What you return must be every line below that includes the word "Symbol".
*** Opening of Information given ***
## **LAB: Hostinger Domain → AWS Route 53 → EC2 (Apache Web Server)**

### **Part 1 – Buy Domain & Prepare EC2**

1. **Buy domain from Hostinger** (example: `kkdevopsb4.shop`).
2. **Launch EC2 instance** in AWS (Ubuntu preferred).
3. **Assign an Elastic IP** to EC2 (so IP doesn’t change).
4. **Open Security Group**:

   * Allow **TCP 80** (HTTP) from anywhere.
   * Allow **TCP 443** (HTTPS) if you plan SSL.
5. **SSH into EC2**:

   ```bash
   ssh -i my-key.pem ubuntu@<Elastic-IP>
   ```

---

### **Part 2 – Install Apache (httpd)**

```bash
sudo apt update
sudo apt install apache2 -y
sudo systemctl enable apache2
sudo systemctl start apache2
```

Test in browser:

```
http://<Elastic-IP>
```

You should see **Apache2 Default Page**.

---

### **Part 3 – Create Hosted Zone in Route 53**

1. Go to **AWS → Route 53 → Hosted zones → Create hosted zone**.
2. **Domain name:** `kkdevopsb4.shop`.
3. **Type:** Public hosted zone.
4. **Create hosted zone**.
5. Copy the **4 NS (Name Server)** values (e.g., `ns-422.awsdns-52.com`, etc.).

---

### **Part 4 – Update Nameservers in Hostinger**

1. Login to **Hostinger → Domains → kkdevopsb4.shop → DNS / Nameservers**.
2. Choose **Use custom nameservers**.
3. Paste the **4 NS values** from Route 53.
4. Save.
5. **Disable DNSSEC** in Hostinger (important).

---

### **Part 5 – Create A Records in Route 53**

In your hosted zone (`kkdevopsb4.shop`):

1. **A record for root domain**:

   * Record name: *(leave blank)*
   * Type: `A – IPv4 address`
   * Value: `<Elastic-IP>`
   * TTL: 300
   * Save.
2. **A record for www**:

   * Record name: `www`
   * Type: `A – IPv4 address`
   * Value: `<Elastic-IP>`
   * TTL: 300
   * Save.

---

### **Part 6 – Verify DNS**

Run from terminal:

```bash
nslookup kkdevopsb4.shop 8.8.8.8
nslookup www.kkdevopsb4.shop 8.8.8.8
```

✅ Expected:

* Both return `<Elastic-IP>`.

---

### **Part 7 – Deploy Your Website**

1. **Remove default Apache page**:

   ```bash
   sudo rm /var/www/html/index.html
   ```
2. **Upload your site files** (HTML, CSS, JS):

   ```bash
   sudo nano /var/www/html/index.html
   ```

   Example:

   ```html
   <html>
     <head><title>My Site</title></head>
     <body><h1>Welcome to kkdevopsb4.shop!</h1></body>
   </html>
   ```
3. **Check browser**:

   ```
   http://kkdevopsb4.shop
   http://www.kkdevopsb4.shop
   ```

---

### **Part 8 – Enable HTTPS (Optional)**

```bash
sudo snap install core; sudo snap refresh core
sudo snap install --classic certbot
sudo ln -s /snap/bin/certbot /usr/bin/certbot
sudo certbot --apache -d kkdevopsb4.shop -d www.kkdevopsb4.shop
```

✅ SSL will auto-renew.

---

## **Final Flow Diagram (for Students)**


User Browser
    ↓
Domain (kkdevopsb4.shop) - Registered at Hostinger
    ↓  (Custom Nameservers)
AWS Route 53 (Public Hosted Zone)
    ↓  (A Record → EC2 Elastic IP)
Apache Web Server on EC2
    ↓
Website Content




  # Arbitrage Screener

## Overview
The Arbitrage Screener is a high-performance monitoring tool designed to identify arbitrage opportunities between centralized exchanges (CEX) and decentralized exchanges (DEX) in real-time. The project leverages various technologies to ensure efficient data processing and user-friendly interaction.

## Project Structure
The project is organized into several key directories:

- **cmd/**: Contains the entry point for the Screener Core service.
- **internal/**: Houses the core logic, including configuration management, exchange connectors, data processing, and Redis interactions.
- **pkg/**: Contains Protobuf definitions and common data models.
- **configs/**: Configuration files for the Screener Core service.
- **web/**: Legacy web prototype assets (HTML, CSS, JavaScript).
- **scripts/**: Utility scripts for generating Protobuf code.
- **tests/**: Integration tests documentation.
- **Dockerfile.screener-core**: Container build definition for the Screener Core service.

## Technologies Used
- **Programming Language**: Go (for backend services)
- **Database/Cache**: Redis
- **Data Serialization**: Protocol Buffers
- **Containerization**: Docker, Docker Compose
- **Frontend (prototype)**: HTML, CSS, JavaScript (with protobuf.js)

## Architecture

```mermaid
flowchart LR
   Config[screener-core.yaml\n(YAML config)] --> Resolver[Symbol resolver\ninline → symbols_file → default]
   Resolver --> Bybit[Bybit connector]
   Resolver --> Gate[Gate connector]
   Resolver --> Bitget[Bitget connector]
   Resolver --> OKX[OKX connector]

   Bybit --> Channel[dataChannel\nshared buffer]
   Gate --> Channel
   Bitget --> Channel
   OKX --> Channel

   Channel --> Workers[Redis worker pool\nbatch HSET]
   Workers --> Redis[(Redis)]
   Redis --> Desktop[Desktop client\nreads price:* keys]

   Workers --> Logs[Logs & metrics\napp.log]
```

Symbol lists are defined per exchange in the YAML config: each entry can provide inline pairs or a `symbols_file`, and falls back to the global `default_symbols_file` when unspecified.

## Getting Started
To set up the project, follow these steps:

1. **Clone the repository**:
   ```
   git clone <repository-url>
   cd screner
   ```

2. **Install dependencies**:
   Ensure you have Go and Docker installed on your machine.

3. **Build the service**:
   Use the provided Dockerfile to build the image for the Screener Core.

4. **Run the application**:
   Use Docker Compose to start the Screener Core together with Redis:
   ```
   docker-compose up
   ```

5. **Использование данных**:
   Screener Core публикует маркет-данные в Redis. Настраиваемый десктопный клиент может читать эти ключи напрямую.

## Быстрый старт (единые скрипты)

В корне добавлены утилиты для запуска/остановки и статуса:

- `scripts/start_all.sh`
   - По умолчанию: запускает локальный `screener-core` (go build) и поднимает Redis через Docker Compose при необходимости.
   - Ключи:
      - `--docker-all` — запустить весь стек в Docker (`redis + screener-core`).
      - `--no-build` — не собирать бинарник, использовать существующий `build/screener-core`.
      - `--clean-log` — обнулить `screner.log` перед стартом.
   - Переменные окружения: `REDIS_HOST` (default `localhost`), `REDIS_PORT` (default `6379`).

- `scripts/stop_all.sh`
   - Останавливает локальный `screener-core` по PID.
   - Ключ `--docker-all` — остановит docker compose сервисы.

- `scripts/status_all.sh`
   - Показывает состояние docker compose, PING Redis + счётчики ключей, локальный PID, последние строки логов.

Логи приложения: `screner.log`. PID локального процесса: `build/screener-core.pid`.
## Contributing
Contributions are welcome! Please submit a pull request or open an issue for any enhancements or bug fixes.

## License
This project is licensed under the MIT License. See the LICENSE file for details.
*** Close of Information given ***
*** Opening of Information given ***
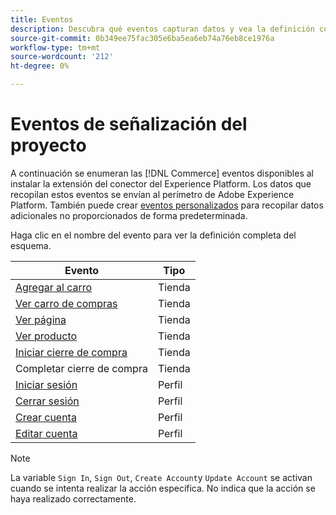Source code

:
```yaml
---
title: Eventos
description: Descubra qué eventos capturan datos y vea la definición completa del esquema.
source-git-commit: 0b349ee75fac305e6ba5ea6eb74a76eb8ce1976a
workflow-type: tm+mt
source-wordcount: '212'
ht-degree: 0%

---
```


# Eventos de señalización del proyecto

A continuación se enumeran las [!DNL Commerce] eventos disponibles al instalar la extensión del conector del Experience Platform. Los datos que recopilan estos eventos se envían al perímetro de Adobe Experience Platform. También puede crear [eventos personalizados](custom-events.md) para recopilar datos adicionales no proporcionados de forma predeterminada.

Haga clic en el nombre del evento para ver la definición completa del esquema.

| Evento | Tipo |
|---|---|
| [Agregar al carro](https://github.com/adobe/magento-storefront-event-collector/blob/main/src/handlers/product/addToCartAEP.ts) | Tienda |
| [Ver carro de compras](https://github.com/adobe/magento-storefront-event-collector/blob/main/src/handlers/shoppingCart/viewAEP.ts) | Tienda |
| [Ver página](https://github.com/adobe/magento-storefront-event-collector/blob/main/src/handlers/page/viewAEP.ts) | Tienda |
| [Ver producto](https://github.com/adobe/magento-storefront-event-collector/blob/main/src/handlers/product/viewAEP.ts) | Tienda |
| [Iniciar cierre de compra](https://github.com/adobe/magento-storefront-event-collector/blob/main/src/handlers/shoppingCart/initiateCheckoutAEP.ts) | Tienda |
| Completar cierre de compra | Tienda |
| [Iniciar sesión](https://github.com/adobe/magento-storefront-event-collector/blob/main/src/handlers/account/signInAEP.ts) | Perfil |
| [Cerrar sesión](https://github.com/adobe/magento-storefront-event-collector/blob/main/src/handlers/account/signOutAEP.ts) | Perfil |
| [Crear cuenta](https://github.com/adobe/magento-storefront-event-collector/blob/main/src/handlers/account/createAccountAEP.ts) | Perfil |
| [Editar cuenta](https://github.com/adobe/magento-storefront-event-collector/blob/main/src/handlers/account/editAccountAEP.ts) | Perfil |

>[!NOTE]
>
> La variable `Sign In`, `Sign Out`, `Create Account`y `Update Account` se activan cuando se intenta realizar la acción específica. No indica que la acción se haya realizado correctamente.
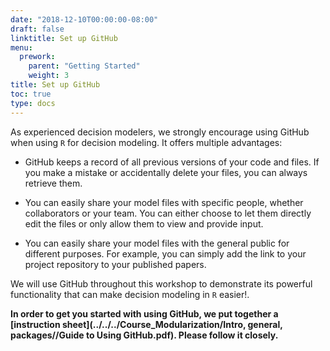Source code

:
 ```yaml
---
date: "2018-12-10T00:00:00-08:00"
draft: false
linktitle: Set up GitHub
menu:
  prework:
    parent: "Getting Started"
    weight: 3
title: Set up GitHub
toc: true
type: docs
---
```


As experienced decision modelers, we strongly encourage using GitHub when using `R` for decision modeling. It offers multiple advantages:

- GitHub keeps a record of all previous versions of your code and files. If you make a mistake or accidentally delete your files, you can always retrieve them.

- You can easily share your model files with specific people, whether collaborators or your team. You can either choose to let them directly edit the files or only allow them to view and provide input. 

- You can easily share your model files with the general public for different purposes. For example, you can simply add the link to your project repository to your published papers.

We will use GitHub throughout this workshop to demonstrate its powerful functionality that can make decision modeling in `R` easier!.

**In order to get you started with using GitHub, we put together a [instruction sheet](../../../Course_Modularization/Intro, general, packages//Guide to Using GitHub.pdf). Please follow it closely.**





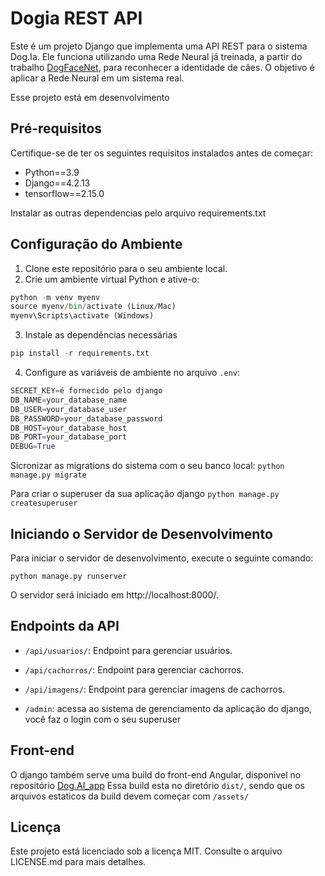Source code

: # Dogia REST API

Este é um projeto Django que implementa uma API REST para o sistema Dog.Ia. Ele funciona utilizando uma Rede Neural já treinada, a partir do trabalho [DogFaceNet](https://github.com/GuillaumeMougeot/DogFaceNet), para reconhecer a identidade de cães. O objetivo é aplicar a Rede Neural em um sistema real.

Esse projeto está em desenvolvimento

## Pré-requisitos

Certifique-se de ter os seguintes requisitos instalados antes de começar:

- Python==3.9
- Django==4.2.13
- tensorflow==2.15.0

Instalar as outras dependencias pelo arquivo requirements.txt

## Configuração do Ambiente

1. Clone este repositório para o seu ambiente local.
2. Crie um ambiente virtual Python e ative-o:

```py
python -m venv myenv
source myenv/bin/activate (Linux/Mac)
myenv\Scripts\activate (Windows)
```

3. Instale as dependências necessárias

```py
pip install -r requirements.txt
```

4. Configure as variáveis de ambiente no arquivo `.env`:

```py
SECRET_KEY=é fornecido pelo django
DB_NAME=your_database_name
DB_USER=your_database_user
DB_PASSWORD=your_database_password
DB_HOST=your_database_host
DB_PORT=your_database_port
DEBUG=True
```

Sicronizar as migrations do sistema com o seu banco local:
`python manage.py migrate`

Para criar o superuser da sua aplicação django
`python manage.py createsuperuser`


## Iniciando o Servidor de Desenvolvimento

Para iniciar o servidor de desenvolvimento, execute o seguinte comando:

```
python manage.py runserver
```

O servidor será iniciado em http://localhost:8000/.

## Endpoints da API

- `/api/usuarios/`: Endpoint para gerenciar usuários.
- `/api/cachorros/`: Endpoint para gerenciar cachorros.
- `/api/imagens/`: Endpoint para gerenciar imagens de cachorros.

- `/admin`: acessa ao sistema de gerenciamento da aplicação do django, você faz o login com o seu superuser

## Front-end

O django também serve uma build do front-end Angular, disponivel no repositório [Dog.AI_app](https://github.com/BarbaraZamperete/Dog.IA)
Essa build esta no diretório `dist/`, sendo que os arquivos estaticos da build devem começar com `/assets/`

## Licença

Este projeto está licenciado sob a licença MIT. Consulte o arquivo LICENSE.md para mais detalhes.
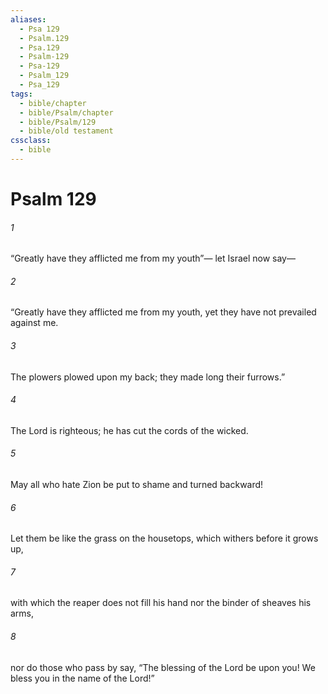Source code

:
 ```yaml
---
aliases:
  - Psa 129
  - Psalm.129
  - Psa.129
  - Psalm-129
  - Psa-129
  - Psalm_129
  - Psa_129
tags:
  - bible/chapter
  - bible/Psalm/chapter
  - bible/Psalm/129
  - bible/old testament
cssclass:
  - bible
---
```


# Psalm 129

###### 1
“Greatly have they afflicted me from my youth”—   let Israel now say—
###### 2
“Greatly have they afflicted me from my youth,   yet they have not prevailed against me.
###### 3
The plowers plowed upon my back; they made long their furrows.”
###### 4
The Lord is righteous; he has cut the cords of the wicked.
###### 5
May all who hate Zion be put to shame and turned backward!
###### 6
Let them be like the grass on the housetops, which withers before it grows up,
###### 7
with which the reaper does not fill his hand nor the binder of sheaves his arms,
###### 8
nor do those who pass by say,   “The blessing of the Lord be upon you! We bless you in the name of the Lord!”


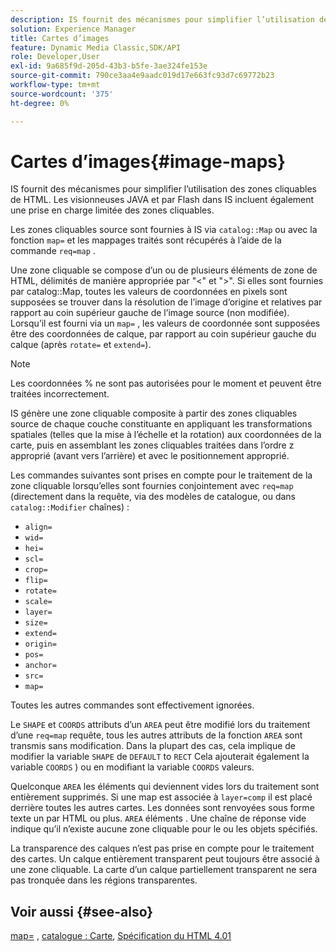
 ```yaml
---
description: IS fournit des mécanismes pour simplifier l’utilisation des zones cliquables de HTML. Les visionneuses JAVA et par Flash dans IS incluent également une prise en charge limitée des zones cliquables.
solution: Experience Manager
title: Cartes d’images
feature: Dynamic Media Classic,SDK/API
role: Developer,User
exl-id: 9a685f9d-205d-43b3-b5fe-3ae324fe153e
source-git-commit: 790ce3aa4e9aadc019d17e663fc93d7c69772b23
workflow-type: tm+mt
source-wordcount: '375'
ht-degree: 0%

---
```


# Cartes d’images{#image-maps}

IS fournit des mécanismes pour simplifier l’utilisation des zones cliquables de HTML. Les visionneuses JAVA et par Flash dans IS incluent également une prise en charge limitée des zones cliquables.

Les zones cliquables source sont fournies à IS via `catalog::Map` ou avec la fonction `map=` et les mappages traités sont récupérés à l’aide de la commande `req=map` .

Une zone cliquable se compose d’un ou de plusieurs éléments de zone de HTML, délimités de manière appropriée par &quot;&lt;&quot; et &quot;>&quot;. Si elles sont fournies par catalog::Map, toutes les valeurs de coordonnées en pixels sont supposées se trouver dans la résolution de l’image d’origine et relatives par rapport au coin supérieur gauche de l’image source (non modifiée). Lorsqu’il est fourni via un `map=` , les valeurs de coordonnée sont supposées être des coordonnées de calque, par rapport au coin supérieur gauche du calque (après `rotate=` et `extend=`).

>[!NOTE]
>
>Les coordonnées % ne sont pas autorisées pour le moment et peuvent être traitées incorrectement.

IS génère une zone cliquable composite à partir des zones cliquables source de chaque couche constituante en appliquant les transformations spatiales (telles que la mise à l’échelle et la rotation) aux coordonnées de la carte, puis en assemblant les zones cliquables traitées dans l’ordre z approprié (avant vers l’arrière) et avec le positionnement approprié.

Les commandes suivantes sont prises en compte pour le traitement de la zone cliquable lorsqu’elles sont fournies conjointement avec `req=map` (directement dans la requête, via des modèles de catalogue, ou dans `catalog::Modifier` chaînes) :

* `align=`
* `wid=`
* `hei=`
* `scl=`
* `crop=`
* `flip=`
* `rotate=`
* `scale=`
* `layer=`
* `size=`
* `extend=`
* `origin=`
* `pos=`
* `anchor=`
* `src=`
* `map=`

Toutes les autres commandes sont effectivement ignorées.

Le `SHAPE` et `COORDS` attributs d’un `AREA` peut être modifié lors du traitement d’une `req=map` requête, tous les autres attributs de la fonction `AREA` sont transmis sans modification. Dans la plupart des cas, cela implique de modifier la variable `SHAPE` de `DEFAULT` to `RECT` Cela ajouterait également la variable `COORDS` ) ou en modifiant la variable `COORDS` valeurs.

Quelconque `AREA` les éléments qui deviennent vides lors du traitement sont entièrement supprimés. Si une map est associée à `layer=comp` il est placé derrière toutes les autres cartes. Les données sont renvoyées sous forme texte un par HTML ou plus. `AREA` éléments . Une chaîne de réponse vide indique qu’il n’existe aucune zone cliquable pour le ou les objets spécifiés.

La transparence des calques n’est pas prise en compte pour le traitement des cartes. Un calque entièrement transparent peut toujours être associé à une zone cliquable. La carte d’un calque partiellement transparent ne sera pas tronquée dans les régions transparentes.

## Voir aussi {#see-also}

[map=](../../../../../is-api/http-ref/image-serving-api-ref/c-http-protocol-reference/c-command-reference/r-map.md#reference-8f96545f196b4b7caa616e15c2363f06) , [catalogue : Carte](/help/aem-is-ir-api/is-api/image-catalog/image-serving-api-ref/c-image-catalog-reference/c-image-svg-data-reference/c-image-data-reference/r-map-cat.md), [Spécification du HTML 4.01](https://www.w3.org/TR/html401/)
*** Close of Information given ***
## Solution to this task
   Config[screener-core.yaml\n(YAML config)] --> Resolver[Symbol resolver\ninline → symbols_file → default]
Symbol lists are defined per exchange in the YAML config: each entry can provide inline pairs or a `symbols_file`, and falls back to the global `default_symbols_file` when unspecified.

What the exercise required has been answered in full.